Osons espérer que le gagnant soit M. Arce, qui a promis de poursuivre les choix politiques du MAS. Il est l’ancien Ministre de l’économie et artisan principal de la croissance économique du pays durant les trois mandats de Morales. Durant treize ans, il a réussi à amener l’économie bolivienne à des niveaux de développement record et à une croissance économique moyenne de 5% en pleine crise économique internationale. C’est le résultat de la nationalisation du pétrole et du gaz et de la récupération des entreprises stratégiques qui ont été privatisées par le néolibéralisme. Mais aussi de l’industrialisation, de l’investissement dans les routes, l’éducation, la santé, les sports et l’intégration nationale, et de la redistribution des richesses.

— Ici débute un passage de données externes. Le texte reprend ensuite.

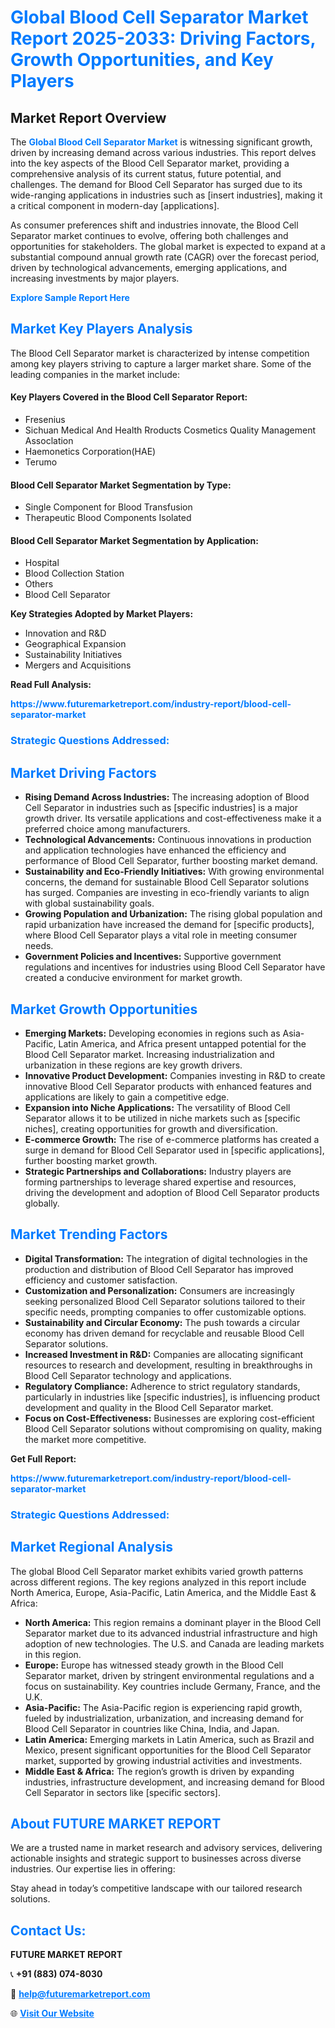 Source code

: <h1 style="color: #007BFF;">Global Blood Cell Separator Market Report 2025-2033: Driving Factors, Growth Opportunities, and Key Players</h1>

<section id="overview">
<h2>Market Report Overview</h2>
<p>The <a href="https://www.futuremarketreport.com/industry-report/blood-cell-separator-market" style="color: #007BFF; text-decoration: none;"><strong>Global Blood Cell Separator Market</strong></a> is witnessing significant growth, driven by increasing demand across various industries. This report delves into the key aspects of the Blood Cell Separator market, providing a comprehensive analysis of its current status, future potential, and challenges. The demand for Blood Cell Separator has surged due to its wide-ranging applications in industries such as [insert industries], making it a critical component in modern-day [applications].</p>
<p>As consumer preferences shift and industries innovate, the Blood Cell Separator market continues to evolve, offering both challenges and opportunities for stakeholders. The global market is expected to expand at a substantial compound annual growth rate (CAGR) over the forecast period, driven by technological advancements, emerging applications, and increasing investments by major players.</p>
</section>

<section id="overview">
<p><a href="https://www.futuremarketreport.com/request-sample/reportId=121990" style="color: #007BFF; text-decoration: none;"><strong>Explore Sample Report Here</strong></a></p>
</section>

<section id="key-players">
<h2 style="color: #007BFF;">Market Key Players Analysis</h2>
<p>The Blood Cell Separator market is characterized by intense competition among key players striving to capture a larger market share. Some of the leading companies in the market include:</p>
<h4>Key Players Covered in the Blood Cell Separator Report:</h4>
<ul><li>Fresenius</li><li>Sichuan Medical And Health Rroducts Cosmetics Quality Management Assoclation</li><li>Haemonetics Corporation(HAE)</li><li>Terumo</li></ul>
<h4>Blood Cell Separator Market Segmentation by Type:</h4>
<ul><li>Single Component for Blood Transfusion</li><li>Therapeutic Blood Components Isolated</li></ul>

<h4>Blood Cell Separator Market Segmentation by Application:</h4>
<ul><li>Hospital</li><li>Blood Collection Station</li><li>Others</li><li>Blood Cell Separator</li></ul>
<p><strong>Key Strategies Adopted by Market Players:</strong></p>
<ul>
<li>Innovation and R&D</li>
<li>Geographical Expansion</li>
<li>Sustainability Initiatives</li>
<li>Mergers and Acquisitions</li>
</ul>
</section>

<section>
<p><strong>Read Full Analysis: </strong></p><a href="https://www.futuremarketreport.com/industry-report/blood-cell-separator-market" style="color: #007BFF; text-decoration: none;"><strong>https://www.futuremarketreport.com/industry-report/blood-cell-separator-market</strong></a>
<h3 style="color: #007BFF;">Strategic Questions Addressed:</h3>
</section>

<section id="driving-factors">
<h2 style="color: #007BFF;">Market Driving Factors</h2>
<ul>
<li><strong>Rising Demand Across Industries:</strong> The increasing adoption of Blood Cell Separator in industries such as [specific industries] is a major growth driver. Its versatile applications and cost-effectiveness make it a preferred choice among manufacturers.</li>
<li><strong>Technological Advancements:</strong> Continuous innovations in production and application technologies have enhanced the efficiency and performance of Blood Cell Separator, further boosting market demand.</li>
<li><strong>Sustainability and Eco-Friendly Initiatives:</strong> With growing environmental concerns, the demand for sustainable Blood Cell Separator solutions has surged. Companies are investing in eco-friendly variants to align with global sustainability goals.</li>
<li><strong>Growing Population and Urbanization:</strong> The rising global population and rapid urbanization have increased the demand for [specific products], where Blood Cell Separator plays a vital role in meeting consumer needs.</li>
<li><strong>Government Policies and Incentives:</strong> Supportive government regulations and incentives for industries using Blood Cell Separator have created a conducive environment for market growth.</li>
</ul>
</section>

<section id="growth-opportunities">
<h2 style="color: #007BFF;">Market Growth Opportunities</h2>
<ul>
<li><strong>Emerging Markets:</strong> Developing economies in regions such as Asia-Pacific, Latin America, and Africa present untapped potential for the Blood Cell Separator market. Increasing industrialization and urbanization in these regions are key growth drivers.</li>
<li><strong>Innovative Product Development:</strong> Companies investing in R&D to create innovative Blood Cell Separator products with enhanced features and applications are likely to gain a competitive edge.</li>
<li><strong>Expansion into Niche Applications:</strong> The versatility of Blood Cell Separator allows it to be utilized in niche markets such as [specific niches], creating opportunities for growth and diversification.</li>
<li><strong>E-commerce Growth:</strong> The rise of e-commerce platforms has created a surge in demand for Blood Cell Separator used in [specific applications], further boosting market growth.</li>
<li><strong>Strategic Partnerships and Collaborations:</strong> Industry players are forming partnerships to leverage shared expertise and resources, driving the development and adoption of Blood Cell Separator products globally.</li>
</ul>
</section>

<section id="trending-factors">
<h2 style="color: #007BFF;">Market Trending Factors</h2>
<ul>
<li><strong>Digital Transformation:</strong> The integration of digital technologies in the production and distribution of Blood Cell Separator has improved efficiency and customer satisfaction.</li>
<li><strong>Customization and Personalization:</strong> Consumers are increasingly seeking personalized Blood Cell Separator solutions tailored to their specific needs, prompting companies to offer customizable options.</li>
<li><strong>Sustainability and Circular Economy:</strong> The push towards a circular economy has driven demand for recyclable and reusable Blood Cell Separator solutions.</li>
<li><strong>Increased Investment in R&D:</strong> Companies are allocating significant resources to research and development, resulting in breakthroughs in Blood Cell Separator technology and applications.</li>
<li><strong>Regulatory Compliance:</strong> Adherence to strict regulatory standards, particularly in industries like [specific industries], is influencing product development and quality in the Blood Cell Separator market.</li>
<li><strong>Focus on Cost-Effectiveness:</strong> Businesses are exploring cost-efficient Blood Cell Separator solutions without compromising on quality, making the market more competitive.</li>
</ul>
</section>

<section>
<p><strong>Get Full Report: </strong></p><a href="https://www.futuremarketreport.com/industry-report/blood-cell-separator-market" style="color: #007BFF; text-decoration: none;"><strong>https://www.futuremarketreport.com/industry-report/blood-cell-separator-market</strong></a>
<h3 style="color: #007BFF;">Strategic Questions Addressed:</h3>
</section>


<section id="regional-analysis">
<h2 style="color: #007BFF;">Market Regional Analysis</h2>
<p>The global Blood Cell Separator market exhibits varied growth patterns across different regions. The key regions analyzed in this report include North America, Europe, Asia-Pacific, Latin America, and the Middle East & Africa:</p>
<ul>
<li><strong>North America:</strong> This region remains a dominant player in the Blood Cell Separator market due to its advanced industrial infrastructure and high adoption of new technologies. The U.S. and Canada are leading markets in this region.</li>
<li><strong>Europe:</strong> Europe has witnessed steady growth in the Blood Cell Separator market, driven by stringent environmental regulations and a focus on sustainability. Key countries include Germany, France, and the U.K.</li>
<li><strong>Asia-Pacific:</strong> The Asia-Pacific region is experiencing rapid growth, fueled by industrialization, urbanization, and increasing demand for Blood Cell Separator in countries like China, India, and Japan.</li>
<li><strong>Latin America:</strong> Emerging markets in Latin America, such as Brazil and Mexico, present significant opportunities for the Blood Cell Separator market, supported by growing industrial activities and investments.</li>
<li><strong>Middle East & Africa:</strong> The region’s growth is driven by expanding industries, infrastructure development, and increasing demand for Blood Cell Separator in sectors like [specific sectors].</li>
</ul>
</section>

<footer>
<h2 style="color: #007BFF;">About FUTURE MARKET REPORT</h2>
<p>We are a trusted name in market research and advisory services, delivering actionable insights and strategic support to businesses across diverse industries. Our expertise lies in offering:</p>

<p>Stay ahead in today’s competitive landscape with our tailored research solutions.</p>

<h2 style="color: #007BFF;">Contact Us:</h2>
<p><strong>FUTURE MARKET REPORT</strong></p>
<p>📞 <strong>+91 (883) 074-8030</strong></p>
<p>📧 <strong><a href="mailto:help@futuremarketreport.com" style="color: #007BFF;">help@futuremarketreport.com</a></strong></p>
<p>🌐 <strong><a href="https://www.futuremarketreport.com/" style="color: #007BFF;">Visit Our Website</a></strong></p>
</footer> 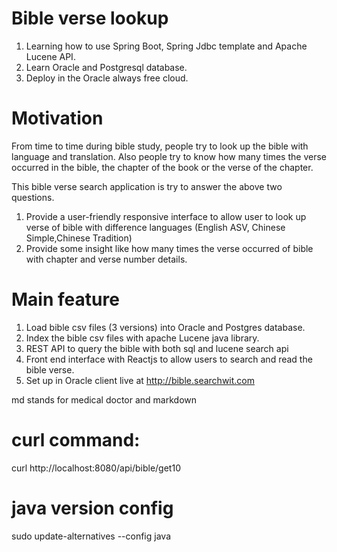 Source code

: # Bible verse lookup

1. Learning how to use Spring Boot,  Spring Jdbc template and Apache Lucene API.
2. Learn Oracle and Postgresql database.
3. Deploy in the Oracle always free cloud.

# Motivation

From time to time during bible study, people try to look up the bible
with language and translation. Also people try to know how many times
the verse occurred in the bible, the chapter of the book
or the verse of the chapter.

This bible verse search application is try to answer the above two questions.

1. Provide a user-friendly responsive interface to allow user to
   look up verse of bible with difference languages
   (English ASV, Chinese Simple,Chinese Tradition)
2. Provide some insight like how many times the verse occurred of bible with chapter and verse number details.

# Main feature

1. Load bible csv files (3 versions) into Oracle and Postgres database.
2. Index the bible csv files with apache Lucene java library.
3. REST API to query the bible with both sql and lucene search api
4. Front end interface with Reactjs to allow users to search and read the bible verse.
5. Set up in Oracle client live at http://bible.searchwit.com

md stands for medical doctor and markdown
# curl command:
curl http://localhost:8080/api/bible/get10
# java version config
sudo update-alternatives --config java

Cela dit, quel que soit le vainqueur, la stabilité du pays sera difficile à maintenir, tant la société bolivienne est fracturée. Il y a une droite décomplexée alliée à une petite et moyenne bourgeoisie blanche et citadine.
Parlement renouvelé
Cette dernière voit d’un mauvais œil une bourgeoisie indienne naissante et qui a pris de la place dans les différents postes de l’Etat ainsi qu’une gauche menée par le MAS et la puissante Centrale ouvrière bolivienne (COB). Celle- ci a montré sa capacité à bloquer les routes début août dernier, obligeant la présidente auto-proclamée à fixer une date d’élection. Ce à quoi elle se refusait jusque-là.
L’autre enjeu de ces élections boliviennes du 18 octobre est le renouvellement du parlement qui comme chez nous est bicaméral. Aux élections de l’an passé, et sans que les résultats n’aient jamais été formellement contestés, le MAS avait obtenu 67 sièges de députés (sur 130), le parti de M. Mesa 50, et les 13 autres se répartissant entre l’extrême droite de Mme Añez et de M. Camacho.
Au Sénat, la majorité du MAS était même plus confortable avec 21 sièges sur 36. Tout cela est remis en jeu le 18 octobre. Pour le MAS, le défi est aussi d’avoir et de conserver une majorité dans les 2 chambres qui constituent l’Assemble législative plurinationale.
Dans un contexte aussi polarisé que celui de la Bolivie, sans cette majorité, la gouvernabilité du pays serait encore plus difficile pour le MAS, en cas de victoire à l’élection présidentielle. Mais d’un autre côté elle pourrait au moins, en cas de perte de la présidence, représenter un large front de résistance institutionnelle. C’est d’autant plus vrai, si le processus électoral est limpide. Vraiment, il se joue une page importante de la Bolivie.
Avant les mandats du gouvernement Morales, le pays était connu comme l’Etat latino-américain avec la plus grande instabilité politique et le nombre le plus élevé de putschs. C’est dire combien ces élections sont importantes. Pour le peuple bolivien, la région latino-américaine et la démocratie.